The delicate truce between the US and France over digital taxation was on a knife edge on Thursday ahead of another round of crunch talks between Bruno Le Maire, the French finance minister, and Steven Mnuchin, US Treasury secretary.
If the talks go well, officials said that international efforts to reform the way companies are taxed could get back on track, but they added that another rupture, generating a transatlantic trade dispute, was also possible.
France has argued that its digital tax would ensure that the world’s technology giants paid the appropriate taxes for transactions even in countries where they have no major physical presence. But the US says the tax unfairly discriminates against US technology companies including Google and Amazon. As a result, Washington has threatened to place tariffs on $2.4bn of French goods such as wine if Paris does not back down.
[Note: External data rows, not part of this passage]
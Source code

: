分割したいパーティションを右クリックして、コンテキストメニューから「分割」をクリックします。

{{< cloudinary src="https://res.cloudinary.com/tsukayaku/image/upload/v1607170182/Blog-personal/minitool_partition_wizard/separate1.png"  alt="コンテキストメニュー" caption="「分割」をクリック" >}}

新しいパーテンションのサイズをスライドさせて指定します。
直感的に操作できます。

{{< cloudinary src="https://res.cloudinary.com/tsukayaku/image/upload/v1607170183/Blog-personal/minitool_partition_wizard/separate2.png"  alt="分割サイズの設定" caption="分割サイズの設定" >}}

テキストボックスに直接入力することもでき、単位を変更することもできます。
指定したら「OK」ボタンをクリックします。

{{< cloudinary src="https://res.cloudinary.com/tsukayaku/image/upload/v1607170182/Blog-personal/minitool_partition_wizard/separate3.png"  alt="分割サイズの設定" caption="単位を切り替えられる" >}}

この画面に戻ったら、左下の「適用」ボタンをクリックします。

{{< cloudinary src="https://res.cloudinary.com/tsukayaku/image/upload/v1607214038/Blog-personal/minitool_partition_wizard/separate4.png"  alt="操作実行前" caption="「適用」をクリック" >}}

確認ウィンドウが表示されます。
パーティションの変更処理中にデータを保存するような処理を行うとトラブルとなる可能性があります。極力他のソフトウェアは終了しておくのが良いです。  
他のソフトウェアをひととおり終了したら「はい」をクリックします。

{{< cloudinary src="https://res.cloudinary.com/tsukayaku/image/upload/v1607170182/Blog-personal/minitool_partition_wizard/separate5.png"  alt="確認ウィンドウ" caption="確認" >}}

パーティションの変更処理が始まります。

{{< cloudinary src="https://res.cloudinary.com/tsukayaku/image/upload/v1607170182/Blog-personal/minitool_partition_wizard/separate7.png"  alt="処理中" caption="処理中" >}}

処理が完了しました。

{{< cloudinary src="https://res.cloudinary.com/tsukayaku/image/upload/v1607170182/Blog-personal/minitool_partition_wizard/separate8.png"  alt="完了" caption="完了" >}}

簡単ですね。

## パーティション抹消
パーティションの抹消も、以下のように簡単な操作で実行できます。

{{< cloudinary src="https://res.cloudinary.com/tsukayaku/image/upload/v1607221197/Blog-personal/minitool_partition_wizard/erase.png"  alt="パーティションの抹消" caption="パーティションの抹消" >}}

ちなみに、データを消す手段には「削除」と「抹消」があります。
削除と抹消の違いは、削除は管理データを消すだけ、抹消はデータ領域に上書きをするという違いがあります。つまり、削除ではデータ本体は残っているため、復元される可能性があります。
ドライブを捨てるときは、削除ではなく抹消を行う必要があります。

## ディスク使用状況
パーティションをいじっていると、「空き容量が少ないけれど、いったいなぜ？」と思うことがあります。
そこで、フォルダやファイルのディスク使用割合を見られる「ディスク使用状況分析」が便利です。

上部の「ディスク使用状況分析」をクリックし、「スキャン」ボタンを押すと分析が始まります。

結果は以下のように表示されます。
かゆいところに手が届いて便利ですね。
Although both the US and France stepped back from the brink this week, with the US postponing its declared tariffs on French goods until the end of the year and France pledging to keep its digital tax in place but not collect revenues until December, the truce remains fragile.
On Wednesday evening, Mr Le Maire said he had to be clear that the US side was negotiating in good faith. One official close to the talks said that both sides were sitting with loaded guns on the table and had decided not to shoot for now, but the situation was extremely fluid.
Mr Le Maire toughened the French position after facing criticism at home for capitulating under US pressure. Speaking about the French digital tax, he said: “I want to be very clear. [There has been] no suspension of the French taxation, no withdrawal of the French taxation. Either there is an international agreement in 2020 and in that case the international agreement will replace the national taxation, or there is no agreement at the OECD, and in that case, since the French taxation remains in place, the companies will have to pay.
“In any case, digital companies in France will have to pay their due taxes in 2020.”
He then threatened to tear up the limited agreement reached between President Emmanuel Macron and President Donald Trump on Sunday. “We need to be clear about the specifics and the basis of the agreement,” Mr Le Maire said. “I do not want to have something that will not be clear, efficient or a solid starting point.”
The French side said there was an 80 per cent chance of a deal, a position echoed by Angel Gurría, the secretary-general of the OECD, which has proposed the compromise deal on international taxation.
Mr Gurria said that an international agreement still needed “a lot of political will and a great spirit of compromise”. Failure, he added, would lead to a “cacophony” of national actions.
The US complains that digital taxes largely hit US companies and are destroying international taxation conventions. France, the UK, Italy and others argue that the nature of business has changed and question why the world’s most profitable companies should pay little to no domestic corporate taxes because profits are shifted abroad. Sajid Javid, the UK chancellor, said on Wednesday in Davos that “there has been a growing disconnect between where customers are based for these businesses and where the profits are generated”.
The UK’s resolute attitude, committing itself to bringing in its own digital tax in April even in the face of Mr Mnuchin’s threats to impose “arbitrary” tariffs on its car industry, has emboldened the French.
As recently as October, no one thought international corporate taxation would become the subject of a stand-off. Talks at the OECD were initially progressing smoothly towards a grand bargain in which more countries gained corporate taxing power at the expense of multinationals that had to pay more tax and low-tax jurisdictions such as Ireland and the Netherlands.
Under OECD proposals, countries would gain the right for the first time to levy a tax on highly profitable multinationals based on the location of their customers. This would hit companies such as Google, but also big French luxury brands and German car companies. A global minimum corporate tax rate would reduce the scope for companies to shop around for the lowest tax jurisdictions in which to locate their profits. In a December U-turn, Mr Mnuchin called for the first part of the proposal, the tax on multinationals, to be optional. Mr Le Maire said “an optional solution is not a fair and efficient starting point for an OECD solution”.